● WHAT IS EXPECTED
Whenever a line in the listing contains "zoom", copy that line.

● PROVIDED RECORDS
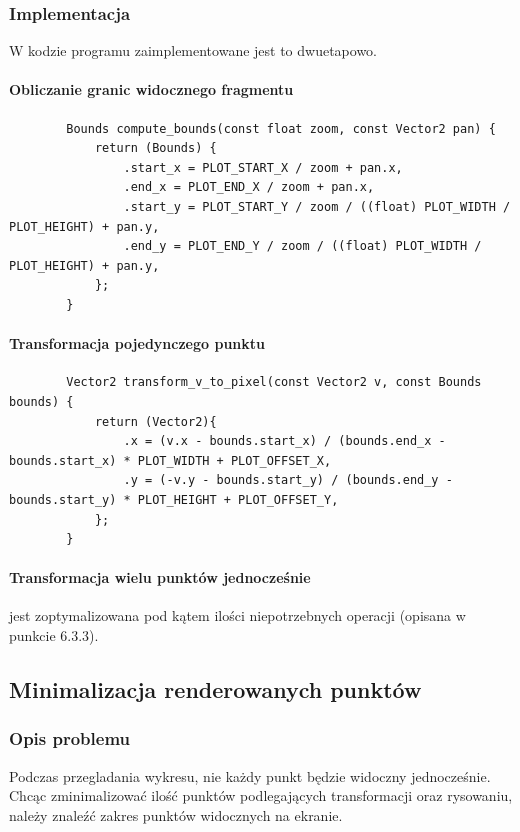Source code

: \documentclass{article}
\begin{document}
	\subsubsection{Implementacja}
	W kodzie programu zaimplementowane jest to dwuetapowo.
	\paragraph{Obliczanie granic widocznego fragmentu}
	\begin{verbatim}
		Bounds compute_bounds(const float zoom, const Vector2 pan) {
			return (Bounds) {
				.start_x = PLOT_START_X / zoom + pan.x,
				.end_x = PLOT_END_X / zoom + pan.x,
				.start_y = PLOT_START_Y / zoom / ((float) PLOT_WIDTH / PLOT_HEIGHT) + pan.y,
				.end_y = PLOT_END_Y / zoom / ((float) PLOT_WIDTH / PLOT_HEIGHT) + pan.y,
			};
		}
	\end{verbatim}
	
	\paragraph{Transformacja pojedynczego punktu}
	\begin{verbatim}
		Vector2 transform_v_to_pixel(const Vector2 v, const Bounds bounds) {
			return (Vector2){
				.x = (v.x - bounds.start_x) / (bounds.end_x - bounds.start_x) * PLOT_WIDTH + PLOT_OFFSET_X,
				.y = (-v.y - bounds.start_y) / (bounds.end_y - bounds.start_y) * PLOT_HEIGHT + PLOT_OFFSET_Y,
			};
		}
	\end{verbatim}
	
	\paragraph{Transformacja wielu punktów jednocześnie} jest zoptymalizowana pod kątem ilości niepotrzebnych operacji (opisana w punkcie 6.3.3).
	
	\subsection{Minimalizacja renderowanych punktów}
	\subsubsection{Opis problemu}
	Podczas przegladania wykresu, nie każdy punkt będzie widoczny jednocześnie. Chcąc zminimalizować ilość punktów podlegających transformacji oraz rysowaniu, należy znaleźć zakres punktów widocznych na ekranie.
	
\end{document}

● ANSWER AREA
		Bounds compute_bounds(const float zoom, const Vector2 pan) {
				.start_x = PLOT_START_X / zoom + pan.x,
				.end_x = PLOT_END_X / zoom + pan.x,
				.start_y = PLOT_START_Y / zoom / ((float) PLOT_WIDTH / PLOT_HEIGHT) + pan.y,
				.end_y = PLOT_END_Y / zoom / ((float) PLOT_WIDTH / PLOT_HEIGHT) + pan.y,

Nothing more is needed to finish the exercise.